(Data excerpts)
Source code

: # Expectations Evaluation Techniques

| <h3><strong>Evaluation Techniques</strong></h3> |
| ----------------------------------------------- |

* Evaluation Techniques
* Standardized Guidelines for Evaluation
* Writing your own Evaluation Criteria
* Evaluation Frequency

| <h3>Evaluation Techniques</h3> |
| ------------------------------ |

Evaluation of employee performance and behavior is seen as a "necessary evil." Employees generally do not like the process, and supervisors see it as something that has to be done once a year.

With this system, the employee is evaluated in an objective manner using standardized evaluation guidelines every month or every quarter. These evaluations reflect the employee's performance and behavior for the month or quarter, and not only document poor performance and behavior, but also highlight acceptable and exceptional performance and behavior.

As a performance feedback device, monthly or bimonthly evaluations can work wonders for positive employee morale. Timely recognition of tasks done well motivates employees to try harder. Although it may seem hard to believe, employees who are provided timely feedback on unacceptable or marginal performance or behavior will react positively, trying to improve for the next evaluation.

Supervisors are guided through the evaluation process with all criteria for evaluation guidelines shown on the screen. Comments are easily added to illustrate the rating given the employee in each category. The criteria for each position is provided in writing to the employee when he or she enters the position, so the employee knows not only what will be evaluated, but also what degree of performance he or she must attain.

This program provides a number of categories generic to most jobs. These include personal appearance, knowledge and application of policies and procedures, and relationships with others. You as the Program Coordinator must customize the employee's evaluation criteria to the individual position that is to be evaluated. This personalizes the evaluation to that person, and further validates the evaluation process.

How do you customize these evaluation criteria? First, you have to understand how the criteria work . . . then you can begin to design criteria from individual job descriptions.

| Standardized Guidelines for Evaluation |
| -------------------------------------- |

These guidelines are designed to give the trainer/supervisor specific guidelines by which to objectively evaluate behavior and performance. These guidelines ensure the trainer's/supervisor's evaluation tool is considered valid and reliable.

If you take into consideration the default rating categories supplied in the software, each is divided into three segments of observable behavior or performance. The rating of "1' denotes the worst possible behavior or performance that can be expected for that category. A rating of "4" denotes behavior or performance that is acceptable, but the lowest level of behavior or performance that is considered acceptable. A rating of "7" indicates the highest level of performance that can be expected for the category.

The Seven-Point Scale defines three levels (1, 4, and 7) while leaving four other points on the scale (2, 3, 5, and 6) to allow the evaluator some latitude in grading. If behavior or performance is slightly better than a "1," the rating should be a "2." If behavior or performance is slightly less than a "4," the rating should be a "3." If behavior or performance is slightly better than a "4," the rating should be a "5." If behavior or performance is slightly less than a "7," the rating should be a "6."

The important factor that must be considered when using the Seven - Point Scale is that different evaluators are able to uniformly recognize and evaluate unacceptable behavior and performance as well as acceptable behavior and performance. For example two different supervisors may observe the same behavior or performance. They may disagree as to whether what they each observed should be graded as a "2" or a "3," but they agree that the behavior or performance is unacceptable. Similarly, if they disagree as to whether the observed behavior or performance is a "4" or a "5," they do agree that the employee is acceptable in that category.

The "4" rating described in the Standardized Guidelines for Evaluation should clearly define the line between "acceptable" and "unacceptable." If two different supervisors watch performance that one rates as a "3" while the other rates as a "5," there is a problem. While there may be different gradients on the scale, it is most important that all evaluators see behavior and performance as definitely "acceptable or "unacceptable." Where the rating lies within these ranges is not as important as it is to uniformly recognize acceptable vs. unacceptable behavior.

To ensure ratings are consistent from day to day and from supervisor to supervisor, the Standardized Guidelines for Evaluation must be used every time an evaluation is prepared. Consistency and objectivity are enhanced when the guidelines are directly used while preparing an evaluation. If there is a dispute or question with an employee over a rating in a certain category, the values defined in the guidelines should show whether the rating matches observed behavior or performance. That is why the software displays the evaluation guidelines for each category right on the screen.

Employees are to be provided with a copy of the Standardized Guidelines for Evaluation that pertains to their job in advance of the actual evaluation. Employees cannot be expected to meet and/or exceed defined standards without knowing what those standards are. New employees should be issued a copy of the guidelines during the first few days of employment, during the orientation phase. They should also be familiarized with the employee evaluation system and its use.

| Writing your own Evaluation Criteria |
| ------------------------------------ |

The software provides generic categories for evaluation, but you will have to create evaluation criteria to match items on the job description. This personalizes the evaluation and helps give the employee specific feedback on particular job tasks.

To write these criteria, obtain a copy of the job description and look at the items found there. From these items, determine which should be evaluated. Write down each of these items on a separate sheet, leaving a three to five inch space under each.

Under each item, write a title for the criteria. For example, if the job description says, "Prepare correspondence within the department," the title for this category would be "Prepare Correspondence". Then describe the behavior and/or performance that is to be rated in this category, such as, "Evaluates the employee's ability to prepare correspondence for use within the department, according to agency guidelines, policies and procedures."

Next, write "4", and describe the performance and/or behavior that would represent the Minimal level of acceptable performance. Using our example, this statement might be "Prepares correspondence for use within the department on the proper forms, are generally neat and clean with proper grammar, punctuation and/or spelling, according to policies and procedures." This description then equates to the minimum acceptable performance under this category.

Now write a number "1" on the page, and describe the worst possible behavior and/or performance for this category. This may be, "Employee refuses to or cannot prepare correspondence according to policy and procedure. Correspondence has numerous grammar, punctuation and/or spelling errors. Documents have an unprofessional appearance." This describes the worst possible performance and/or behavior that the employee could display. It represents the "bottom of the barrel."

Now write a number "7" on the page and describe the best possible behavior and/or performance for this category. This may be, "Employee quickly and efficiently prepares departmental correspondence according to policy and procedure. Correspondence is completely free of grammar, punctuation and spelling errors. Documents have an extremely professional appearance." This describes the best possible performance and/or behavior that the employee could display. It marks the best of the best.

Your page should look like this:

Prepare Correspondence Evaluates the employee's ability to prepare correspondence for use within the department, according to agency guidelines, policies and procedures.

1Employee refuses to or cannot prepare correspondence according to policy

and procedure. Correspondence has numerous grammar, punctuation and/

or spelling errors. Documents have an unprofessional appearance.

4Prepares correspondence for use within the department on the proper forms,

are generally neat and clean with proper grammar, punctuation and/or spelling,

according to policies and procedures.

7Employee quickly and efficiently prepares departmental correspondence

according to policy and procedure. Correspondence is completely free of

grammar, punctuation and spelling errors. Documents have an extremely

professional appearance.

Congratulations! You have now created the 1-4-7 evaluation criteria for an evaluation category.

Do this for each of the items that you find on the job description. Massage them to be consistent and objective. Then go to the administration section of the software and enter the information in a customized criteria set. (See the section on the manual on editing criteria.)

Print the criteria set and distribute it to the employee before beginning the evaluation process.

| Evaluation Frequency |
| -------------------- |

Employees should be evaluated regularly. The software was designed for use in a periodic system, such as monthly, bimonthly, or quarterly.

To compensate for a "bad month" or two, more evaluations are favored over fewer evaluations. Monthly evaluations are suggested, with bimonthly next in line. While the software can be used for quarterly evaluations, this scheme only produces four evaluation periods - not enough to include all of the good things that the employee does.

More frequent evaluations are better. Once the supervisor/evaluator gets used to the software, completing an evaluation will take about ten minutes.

Your task: All the records above are to be reproduced exactly.

The completed task:
Source code

: # Expectations Evaluation Techniques

| <h3><strong>Evaluation Techniques</strong></h3> |
| ----------------------------------------------- |

* Evaluation Techniques
* Standardized Guidelines for Evaluation
* Writing your own Evaluation Criteria
* Evaluation Frequency

| <h3>Evaluation Techniques</h3> |
| ------------------------------ |

Evaluation of employee performance and behavior is seen as a "necessary evil." Employees generally do not like the process, and supervisors see it as something that has to be done once a year.

With this system, the employee is evaluated in an objective manner using standardized evaluation guidelines every month or every quarter. These evaluations reflect the employee's performance and behavior for the month or quarter, and not only document poor performance and behavior, but also highlight acceptable and exceptional performance and behavior.

As a performance feedback device, monthly or bimonthly evaluations can work wonders for positive employee morale. Timely recognition of tasks done well motivates employees to try harder. Although it may seem hard to believe, employees who are provided timely feedback on unacceptable or marginal performance or behavior will react positively, trying to improve for the next evaluation.

Supervisors are guided through the evaluation process with all criteria for evaluation guidelines shown on the screen. Comments are easily added to illustrate the rating given the employee in each category. The criteria for each position is provided in writing to the employee when he or she enters the position, so the employee knows not only what will be evaluated, but also what degree of performance he or she must attain.

This program provides a number of categories generic to most jobs. These include personal appearance, knowledge and application of policies and procedures, and relationships with others. You as the Program Coordinator must customize the employee's evaluation criteria to the individual position that is to be evaluated. This personalizes the evaluation to that person, and further validates the evaluation process.

How do you customize these evaluation criteria? First, you have to understand how the criteria work . . . then you can begin to design criteria from individual job descriptions.

| Standardized Guidelines for Evaluation |
| -------------------------------------- |

These guidelines are designed to give the trainer/supervisor specific guidelines by which to objectively evaluate behavior and performance. These guidelines ensure the trainer's/supervisor's evaluation tool is considered valid and reliable.

If you take into consideration the default rating categories supplied in the software, each is divided into three segments of observable behavior or performance. The rating of "1' denotes the worst possible behavior or performance that can be expected for that category. A rating of "4" denotes behavior or performance that is acceptable, but the lowest level of behavior or performance that is considered acceptable. A rating of "7" indicates the highest level of performance that can be expected for the category.

The Seven-Point Scale defines three levels (1, 4, and 7) while leaving four other points on the scale (2, 3, 5, and 6) to allow the evaluator some latitude in grading. If behavior or performance is slightly better than a "1," the rating should be a "2." If behavior or performance is slightly less than a "4," the rating should be a "3." If behavior or performance is slightly better than a "4," the rating should be a "5." If behavior or performance is slightly less than a "7," the rating should be a "6."

The important factor that must be considered when using the Seven - Point Scale is that different evaluators are able to uniformly recognize and evaluate unacceptable behavior and performance as well as acceptable behavior and performance. For example two different supervisors may observe the same behavior or performance. They may disagree as to whether what they each observed should be graded as a "2" or a "3," but they agree that the behavior or performance is unacceptable. Similarly, if they disagree as to whether the observed behavior or performance is a "4" or a "5," they do agree that the employee is acceptable in that category.

The "4" rating described in the Standardized Guidelines for Evaluation should clearly define the line between "acceptable" and "unacceptable." If two different supervisors watch performance that one rates as a "3" while the other rates as a "5," there is a problem. While there may be different gradients on the scale, it is most important that all evaluators see behavior and performance as definitely "acceptable or "unacceptable." Where the rating lies within these ranges is not as important as it is to uniformly recognize acceptable vs. unacceptable behavior.

To ensure ratings are consistent from day to day and from supervisor to supervisor, the Standardized Guidelines for Evaluation must be used every time an evaluation is prepared. Consistency and objectivity are enhanced when the guidelines are directly used while preparing an evaluation. If there is a dispute or question with an employee over a rating in a certain category, the values defined in the guidelines should show whether the rating matches observed behavior or performance. That is why the software displays the evaluation guidelines for each category right on the screen.

Employees are to be provided with a copy of the Standardized Guidelines for Evaluation that pertains to their job in advance of the actual evaluation. Employees cannot be expected to meet and/or exceed defined standards without knowing what those standards are. New employees should be issued a copy of the guidelines during the first few days of employment, during the orientation phase. They should also be familiarized with the employee evaluation system and its use.

| Writing your own Evaluation Criteria |
| ------------------------------------ |

The software provides generic categories for evaluation, but you will have to create evaluation criteria to match items on the job description. This personalizes the evaluation and helps give the employee specific feedback on particular job tasks.

To write these criteria, obtain a copy of the job description and look at the items found there. From these items, determine which should be evaluated. Write down each of these items on a separate sheet, leaving a three to five inch space under each.

Under each item, write a title for the criteria. For example, if the job description says, "Prepare correspondence within the department," the title for this category would be "Prepare Correspondence". Then describe the behavior and/or performance that is to be rated in this category, such as, "Evaluates the employee's ability to prepare correspondence for use within the department, according to agency guidelines, policies and procedures."

Next, write "4", and describe the performance and/or behavior that would represent the Minimal level of acceptable performance. Using our example, this statement might be "Prepares correspondence for use within the department on the proper forms, are generally neat and clean with proper grammar, punctuation and/or spelling, according to policies and procedures." This description then equates to the minimum acceptable performance under this category.

Now write a number "1" on the page, and describe the worst possible behavior and/or performance for this category. This may be, "Employee refuses to or cannot prepare correspondence according to policy and procedure. Correspondence has numerous grammar, punctuation and/or spelling errors. Documents have an unprofessional appearance." This describes the worst possible performance and/or behavior that the employee could display. It represents the "bottom of the barrel."

Now write a number "7" on the page and describe the best possible behavior and/or performance for this category. This may be, "Employee quickly and efficiently prepares departmental correspondence according to policy and procedure. Correspondence is completely free of grammar, punctuation and spelling errors. Documents have an extremely professional appearance." This describes the best possible performance and/or behavior that the employee could display. It marks the best of the best.

Your page should look like this:

Prepare Correspondence Evaluates the employee's ability to prepare correspondence for use within the department, according to agency guidelines, policies and procedures.

1Employee refuses to or cannot prepare correspondence according to policy

and procedure. Correspondence has numerous grammar, punctuation and/

or spelling errors. Documents have an unprofessional appearance.

4Prepares correspondence for use within the department on the proper forms,

are generally neat and clean with proper grammar, punctuation and/or spelling,

according to policies and procedures.

7Employee quickly and efficiently prepares departmental correspondence

according to policy and procedure. Correspondence is completely free of

grammar, punctuation and spelling errors. Documents have an extremely

professional appearance.

Congratulations! You have now created the 1-4-7 evaluation criteria for an evaluation category.

Do this for each of the items that you find on the job description. Massage them to be consistent and objective. Then go to the administration section of the software and enter the information in a customized criteria set. (See the section on the manual on editing criteria.)

Print the criteria set and distribute it to the employee before beginning the evaluation process.

| Evaluation Frequency |
| -------------------- |

Employees should be evaluated regularly. The software was designed for use in a periodic system, such as monthly, bimonthly, or quarterly.

To compensate for a "bad month" or two, more evaluations are favored over fewer evaluations. Monthly evaluations are suggested, with bimonthly next in line. While the software can be used for quarterly evaluations, this scheme only produces four evaluation periods - not enough to include all of the good things that the employee does.

More frequent evaluations are better. Once the supervisor/evaluator gets used to the software, completing an evaluation will take about ten minutes.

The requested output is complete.